異星人アリサと閻魔さまのトリセツ~番外編『月星人の地球観察記①:月星人三人衆、地球を嗤う』【ショート】
はじめに
本日は中秋の名月です。それで、以前異星人さんから聞いた月星人の話を急に書きたくなりました。月はただの宇宙船であり、ホログラムでもあるのですが、そこには信じられないほどクールで超超高IQの星人が数名住んでいます。その彼らの会話を物語にしてみました。
登場人物
ヴァントール:冷徹な論理主義者。宇宙IQランキング1位。地球人を「進化のバグ」と呼ぶ。
モルガ:感情ゼロの戦略家。サイコパス的思考で地球人の行動を「観察実験」として楽しむ。

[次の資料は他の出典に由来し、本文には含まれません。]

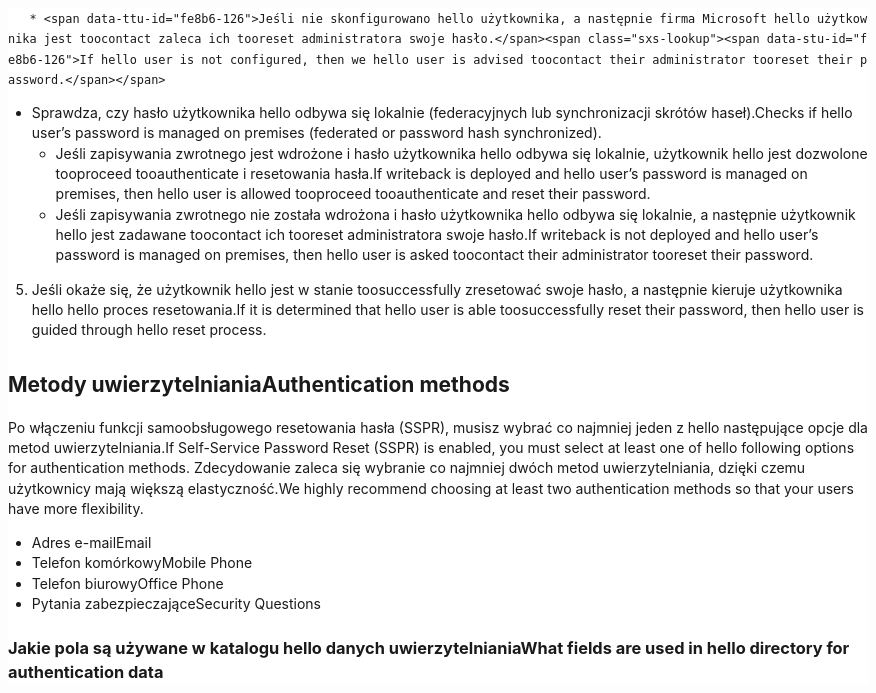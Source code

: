        * <span data-ttu-id="fe8b6-126">Jeśli nie skonfigurowano hello użytkownika, a następnie firma Microsoft hello użytkownika jest toocontact zaleca ich tooreset administratora swoje hasło.</span><span class="sxs-lookup"><span data-stu-id="fe8b6-126">If hello user is not configured, then we hello user is advised toocontact their administrator tooreset their password.</span></span>
   * <span data-ttu-id="fe8b6-127">Sprawdza, czy hasło użytkownika hello odbywa się lokalnie (federacyjnych lub synchronizacji skrótów haseł).</span><span class="sxs-lookup"><span data-stu-id="fe8b6-127">Checks if hello user’s password is managed on premises (federated or password hash synchronized).</span></span>
     * <span data-ttu-id="fe8b6-128">Jeśli zapisywania zwrotnego jest wdrożone i hasło użytkownika hello odbywa się lokalnie, użytkownik hello jest dozwolone tooproceed tooauthenticate i resetowania hasła.</span><span class="sxs-lookup"><span data-stu-id="fe8b6-128">If writeback is deployed and hello user’s password is managed on premises, then hello user is allowed tooproceed tooauthenticate and reset their password.</span></span>
     * <span data-ttu-id="fe8b6-129">Jeśli zapisywania zwrotnego nie została wdrożona i hasło użytkownika hello odbywa się lokalnie, a następnie użytkownik hello jest zadawane toocontact ich tooreset administratora swoje hasło.</span><span class="sxs-lookup"><span data-stu-id="fe8b6-129">If writeback is not deployed and hello user’s password is managed on premises, then hello user is asked toocontact their administrator tooreset their password.</span></span>
5. <span data-ttu-id="fe8b6-130">Jeśli okaże się, że użytkownik hello jest w stanie toosuccessfully zresetować swoje hasło, a następnie kieruje użytkownika hello hello proces resetowania.</span><span class="sxs-lookup"><span data-stu-id="fe8b6-130">If it is determined that hello user is able toosuccessfully reset their password, then hello user is guided through hello reset process.</span></span>

## <a name="authentication-methods"></a><span data-ttu-id="fe8b6-131">Metody uwierzytelniania</span><span class="sxs-lookup"><span data-stu-id="fe8b6-131">Authentication methods</span></span>

<span data-ttu-id="fe8b6-132">Po włączeniu funkcji samoobsługowego resetowania hasła (SSPR), musisz wybrać co najmniej jeden z hello następujące opcje dla metod uwierzytelniania.</span><span class="sxs-lookup"><span data-stu-id="fe8b6-132">If Self-Service Password Reset (SSPR) is enabled, you must select at least one of hello following options for authentication methods.</span></span> <span data-ttu-id="fe8b6-133">Zdecydowanie zaleca się wybranie co najmniej dwóch metod uwierzytelniania, dzięki czemu użytkownicy mają większą elastyczność.</span><span class="sxs-lookup"><span data-stu-id="fe8b6-133">We highly recommend choosing at least two authentication methods so that your users have more flexibility.</span></span>

* <span data-ttu-id="fe8b6-134">Adres e-mail</span><span class="sxs-lookup"><span data-stu-id="fe8b6-134">Email</span></span>
* <span data-ttu-id="fe8b6-135">Telefon komórkowy</span><span class="sxs-lookup"><span data-stu-id="fe8b6-135">Mobile Phone</span></span>
* <span data-ttu-id="fe8b6-136">Telefon biurowy</span><span class="sxs-lookup"><span data-stu-id="fe8b6-136">Office Phone</span></span>
* <span data-ttu-id="fe8b6-137">Pytania zabezpieczające</span><span class="sxs-lookup"><span data-stu-id="fe8b6-137">Security Questions</span></span>

### <a name="what-fields-are-used-in-hello-directory-for-authentication-data"></a><span data-ttu-id="fe8b6-138">Jakie pola są używane w katalogu hello danych uwierzytelniania</span><span class="sxs-lookup"><span data-stu-id="fe8b6-138">What fields are used in hello directory for authentication data</span></span>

ピリカ:皮肉屋の科学者。地球人の愚かさを詩にして宇宙SNSに投稿している。
第一章:銀河のバカ、地球人
「また来たぞ、地球人だ。今度はアメリカからだ」
ヴァントールがモニターを見ながら鼻で笑った。
「前回は中国だったわね。どちらも同じ。言語は違えど、愚かさは共通」
モルガがレアメタルの小瓶を手に取り、ため息をついた。
「これを渡しておけば、しばらく来ないと思う。彼らは“希少資源”と聞くだけで目が輝くからね」
ピリカが瓶を投げると、地球行きのドローンがそれを受け取って飛び立った。
第二章:中秋の名月と日本の謎
「ところで、なぜ日本人だけが中秋の名月をありがたがるのかしら?」
モルガが不思議そうに言うと、ヴァントールが答えた。
「昔、かぐや姫を助けたからだ。あれは我々の失敗作だったが、地球人が情に流されて保護した。あの時だけは、少し感動した」
「だから日本にだけ、知能補助チップを埋め込んだのよね。効果は…まあ、微妙だけど」
ピリカが苦笑する。
「それでも、月を見て詩を詠む文が残っている。銀河一のバカにしては、まあまあだ」
とヴァントールが言うと三人は溜息をついた。
第三章:推古天皇、時を超えて
「そういえば、推古天皇をタイムトラベラーとして送り込んだのは誰の案だった?」
ヴァントールが問いかけると、モルガが手を挙げた。
「私よ。彼女なら地球の歴史を変えられると思ったの。でも、結果は…」
「ただのバカだったわね。月の知識を“神託”と勘違いして、仏教を広めることに夢中だった」
ピリカが肩をすくめると、ヴァントールが溜息まじりでこう言った。
「地球人は、情報を宗教に変換する天才だ。逆の意味で」
最終章:月からの観察は続く
三人は月面のラウンジで、地球のニュースを眺めながら笑っていた。
「AIを作ったら、自分より賢くなったと怖がってる。銀河一のバカにふさわしい展開だ」
ヴァントールが言うと、モルガが頷く。
「次はどの国が来るかしら。インド?ロシア?それとも…またアメリカ?」
「どこでもいいわ。レアメタルを少し投げておけば、しばらく静かになる」
ピリカが言い、三人は月の光の下で高笑いした。